**REQUIREMENT:**
In the data, find each line where the word "register" appears and list that line.
=== Section Start ===
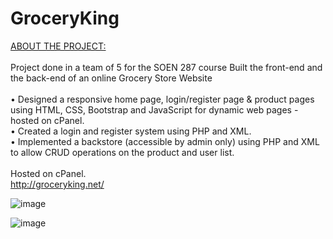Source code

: # GroceryKing
<u>ABOUT THE PROJECT:</u>
<br> <br>
Project done in a team of 5 for the SOEN 287 course
Built the front-end and the back-end of an online Grocery Store Website
<br><br>
•	Designed a responsive home page, login/register page & product pages using HTML, CSS, Bootstrap and JavaScript for dynamic web pages - hosted on cPanel. <br>
•	Created a login and register system using PHP and XML.<br>
•	Implemented a backstore (accessible by admin only) using PHP and XML to allow CRUD operations on the product and user list.<br>
<br>
Hosted on cPanel.
<br>
http://groceryking.net/ 

![image](https://user-images.githubusercontent.com/99095521/217114037-709acdee-c650-48c6-abf5-c727f11e991f.png)

![image](https://user-images.githubusercontent.com/99095521/217114060-700aa272-14dc-41f5-a457-bd425a16f620.png)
=== Section End ===
**SOLUTION:**
•	Designed a responsive home page, login/register page & product pages using HTML, CSS, Bootstrap and JavaScript for dynamic web pages - hosted on cPanel. <br>
•	Created a login and register system using PHP and XML.<br>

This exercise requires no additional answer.